小澤 仁(おざわ・ひとし)
バンコック銀行執行副頭取。1977年東海銀行入行。2003年より現職。米国在住10年。バンコク在住24年。趣味:クラシック歌唱、サックス・フルート演奏。
タイの元陸軍司令官で現在のプラユット・チャンオチャ首相が軍事クーデターにより「国家平和秩序評議会」議長として実権を掌握したのが2014年5月22日。同年8月25日には、当時のプミポン国王(ラーマ9世)の任命を受けて正式に第37代首相に就任した。それからまもなく8年が経つ。その後、16年10月13日にプミポン国王が崩御すると、同年12月2日にワチラロンコン国王(ラーマ10世)が即位。17年には新憲法が公布され、かねて懸念されていた政治的混乱もなく、プラユット政権はワチラロンコン国王への引き継ぎを無事に完遂した。19年3月には民政移管のための下院議員選挙が行われたが、当初の予想を覆してソムキット元副首相たちによって結党された「国民国家の力の党(以下PPRP)」が第1党となり、プラユット首相が続投した。しかしそのソムキット元副首相も民政移管後に跋扈(ばっこ)し始めた金権政治家たちによって20年7月に放逐された(拙稿21年5月7日付第193回「コロナ禍の中で透けて見えるタイ政治の深層」ご参照)。
新型コロナウィルスによって人々の活動が制限されてきたため、タイ政局はしばらく、あまり動きがないまま推移してきたように見える。しかし現政権の任期満了を来年3月に控え、タイはまた政治の季節を迎えようとしている。今回は、少しずつ動き始めたタイの政局について考察してみたい。
◆タイ政治も利害関係中心で動いてきた
まずタイの政治を理解するうえで重要なことは、現在のタイの成り立ちが「アユタヤ・スコータイ王朝」「ランナータイ王国」「ランサーン王国」の三つからなることである。私たちバンコクに住む日本人がわずかながら触れるタイの歴史や文化は「アユタヤ・スコータイ王朝」のものであり、かなり偏った理解である。さらにこれに「華僑」という人たちが絡んでくる。
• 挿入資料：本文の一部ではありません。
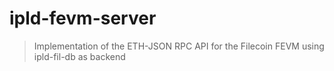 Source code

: # ipld-fevm-server
> Implementation of the ETH-JSON RPC API for the Filecoin FEVM using ipld-fil-db as backend

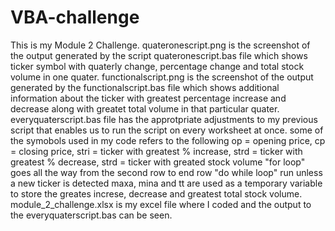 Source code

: # VBA-challenge
This is my Module 2 Challenge.
quateronescript.png is the screenshot of the output generated by the script quateronescript.bas file which shows ticker symbol with quaterly change, percentage change and total stock volume in one quater.
functionalscript.png is the screenshot of the output generated by the functionalscript.bas file which shows additional information about the ticker with greatest percentage increase and decrease along with greatet total volume in that particular quater.
everyquaterscript.bas file has the approtpriate adjustments to my previous script that enables us to run the script on every worksheet at once.
some of the symobols used in my code refers to the following
op = opening price, cp = closing price, stri = ticker with greatest % increase, strd = ticker with greatest % decrease, strd = ticker with greated stock volume
"for loop" goes all the way from the second row to end row
"do while loop" run unless a new ticker is detected
maxa, mina and tt are used as a temporary variable to store the greates increse, decrease and greatest total stock volume.
module_2_challenge.xlsx is my excel file where I coded and the output to the everyquaterscript.bas can be seen.
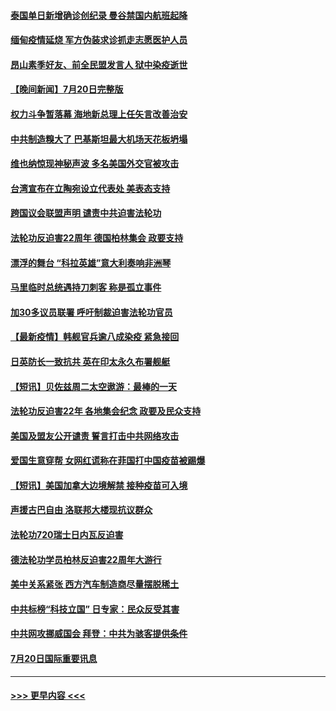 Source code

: #### [泰国单日新增确诊创纪录 曼谷禁国内航班起降](../pages/prog202/a103170619.md?t=07211601) 
#### [缅甸疫情延烧 军方伪装求诊抓走志愿医护人员](../pages/prog202/a103170511.md?t=07211601) 
#### [昂山素季好友、前全民盟发言人 狱中染疫逝世](../pages/prog202/a103170500.md?t=07211601) 
#### [【晚间新闻】7月20日完整版](../pages/prog202/a103170440.md?t=07211601) 
#### [权力斗争暂落幕 海地新总理上任矢言改善治安](../pages/prog202/a103170452.md?t=07211601) 
#### [中共制造糗大了 巴基斯坦最大机场天花板坍塌](../pages/prog202/a103169719.md?t=07211601) 
#### [维也纳惊现神秘声波 多名美国外交官被攻击](../pages/prog202/a103169362.md?t=07211601) 
#### [台湾宣布在立陶宛设立代表处  美表态支持](../pages/prog202/a103170265.md?t=07211601) 
#### [跨国议会联盟声明 谴责中共迫害法轮功](../pages/prog202/a103170199.md?t=07211601) 
#### [法轮功反迫害22周年  德国柏林集会  政要支持](../pages/prog202/a103170171.md?t=07211601) 
#### [漂浮的舞台 “科拉英雄”意大利奏响非洲琴](../pages/prog202/a103170173.md?t=07211601) 
#### [马里临时总统遇持刀刺客 称是孤立事件](../pages/prog202/a103170160.md?t=07211601) 
#### [加30多议员联署 呼吁制裁迫害法轮功官员](../pages/prog202/a103170145.md?t=07211601) 
#### [【最新疫情】韩舰官兵逾八成染疫 紧急接回](../pages/prog202/a103169963.md?t=07211601) 
#### [日英防长一致抗共 英在印太永久布署舰艇](../pages/prog202/a103169976.md?t=07211601) 
#### [【短讯】贝佐兹周二太空遨游：最棒的一天](../pages/prog202/a103169961.md?t=07211601) 
#### [法轮功反迫害22年 各地集会纪念 政要及民众支持](../pages/prog202/a103169974.md?t=07211601) 
#### [美国及盟友公开谴责 誓言打击中共网络攻击](../pages/prog202/a103169980.md?t=07211601) 
#### [爱国生意穿帮 女网红谎称在菲国打中国疫苗被踢爆](../pages/prog202/a103169927.md?t=07211601) 
#### [【短讯】美国加拿大边境解禁 接种疫苗可入境](../pages/prog202/a103169922.md?t=07211601) 
#### [声援古巴自由 洛联邦大楼现抗议群众](../pages/prog202/a103169901.md?t=07211601) 
#### [法轮功720瑞士日内瓦反迫害](../pages/prog202/a103169888.md?t=07211601) 
#### [德法轮功学员柏林反迫害22周年大游行](../pages/prog202/a103169882.md?t=07211601) 
#### [美中关系紧张 西方汽车制造商尽量摆脱稀土](../pages/prog202/a103169739.md?t=07211601) 
#### [中共标榜“科技立国” 日专家：民众反受其害](../pages/prog202/a103169674.md?t=07211601) 
#### [中共网攻挪威国会 拜登：中共为骇客提供条件](../pages/prog202/a103169670.md?t=07211601) 
#### [7月20日国际重要讯息](../pages/prog202/a103169666.md?t=07211601) 

----
#### [ >>> 更早内容 <<< ](../indexes/prog202-earlier.md)
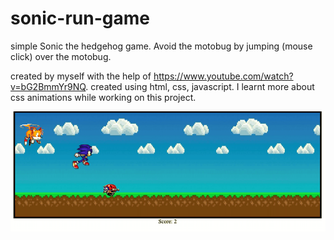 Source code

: # sonic-run-game
simple Sonic the hedgehog game. Avoid the motobug by jumping (mouse click) over the motobug.  

created by myself with the help of https://www.youtube.com/watch?v=bG2BmmYr9NQ.
created using html, css, javascript. 
I learnt more about css animations while working on this project. 


![my screenshot](screenshot.png)
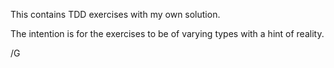 This contains TDD exercises with my own solution.

The intention is for the exercises to be of varying types with a hint of reality.

/G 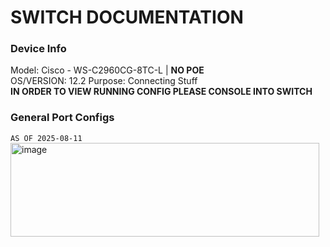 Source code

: # SWITCH DOCUMENTATION 

### Device Info  
Model: Cisco - WS-C2960CG-8TC-L | **NO POE**  
OS/VERSION: 12.2
Purpose: Connecting Stuff  
**IN ORDER TO VIEW RUNNING CONFIG PLEASE CONSOLE INTO SWITCH**


### General Port Configs 
`AS OF 2025-08-11`  
<img width="494" height="150" alt="image" src="https://github.com/user-attachments/assets/51a79c5e-035e-4947-b9ed-80e6433f642c" />


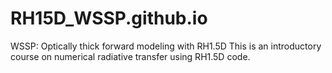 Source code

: # RH15D_WSSP.github.io
WSSP: Optically thick forward modeling with RH1.5D
This is an introductory course on numerical radiative transfer using RH1.5D code.
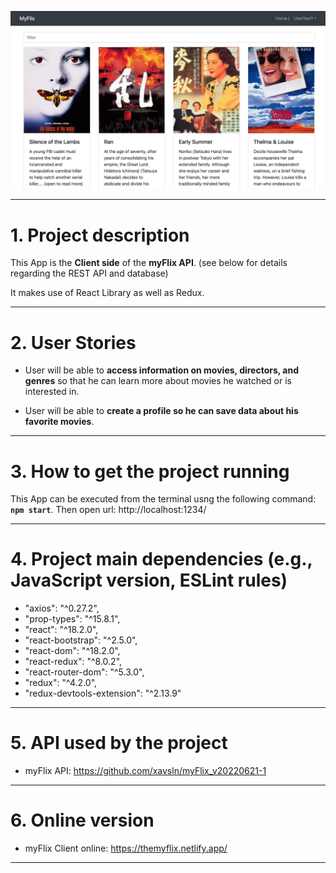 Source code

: ![My Image](src/images/main-page_image.png)

---

# 1. Project description

This App is the **Client side** of the **myFlix API**. (see below for details regarding the REST API and database)

It makes use of React Library as well as Redux.

---

# 2. User Stories

- User will be able to **access information on movies, directors, and genres** so that he
  can learn more about movies he watched or is interested in.

- User will be able to **create a profile so he can save data about his favorite movies**.

---

# 3. How to get the project running

This App can be executed from the terminal usng the following command: **`npm start`**.
Then open url: http://localhost:1234/

---

# 4. Project main dependencies (e.g., JavaScript version, ESLint rules)

- "axios": "^0.27.2",
- "prop-types": "^15.8.1",
- "react": "^18.2.0",
- "react-bootstrap": "^2.5.0",
- "react-dom": "^18.2.0",
- "react-redux": "^8.0.2",
- "react-router-dom": "^5.3.0",
- "redux": "^4.2.0",
- "redux-devtools-extension": "^2.13.9"

---

# 5. API used by the project

- myFlix API: https://github.com/xavsln/myFlix_v20220621-1

---

# 6. Online version

- myFlix Client online: https://themyflix.netlify.app/

---

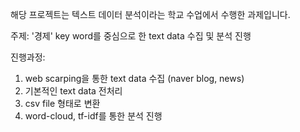 해당 프로젝트는 텍스트 데이터 분석이라는 학교 수업에서 수행한 과제입니다.

주제: '경제' key word를 중심으로 한 text data 수집 및 분석 진행

진행과정:
1. web scarping을 통한 text data 수집 (naver blog, news)
2. 기본적인 text data 전처리
3. csv file 형태로 변환
4. word-cloud, tf-idf를 통한 분석 진행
こうした事情については拙稿(19年2月22日付第138回「歴史から紐解くタイの政治の現状」)をお読みいただきたい。いずれにしても、バンコクで報道され理解されるニュースだけではタイの政治の実情は理解できない。またタイの政治は「軍事政権vs民主政権」「王室派vs民主派」「タクシンvs反タクシン」といったような単純な二元論で語られることも多い。しかしこうした二元論は主張する人の強い思いが反映されているケースが多く、一方に与した見解を展開すると判断を誤る可能性が高くなる。古来、私たち人間は「勧善懲悪」の話が好きである。宗教における「神」と「悪魔」の絶対性などその典型である。しかし科学の力によって少しずつ私たちは「本能で生きる生物の一類型」であることがあぶり出されてきている。また、SNSの発達により今まで見ていなかった政治の裏側が人々に理解されてきた。日本の政治についても、最近では政策議論よりも政治家たちの人間関係や利害関係で政策が立案されている。田﨑史郎や杉村太蔵など政治の裏側を語るコメンテーター各氏がメディアにたびたび登場するが、これこそが日本の政治が「関係者たちの人間関係や利害関係」中心に動いていることの表れだろう。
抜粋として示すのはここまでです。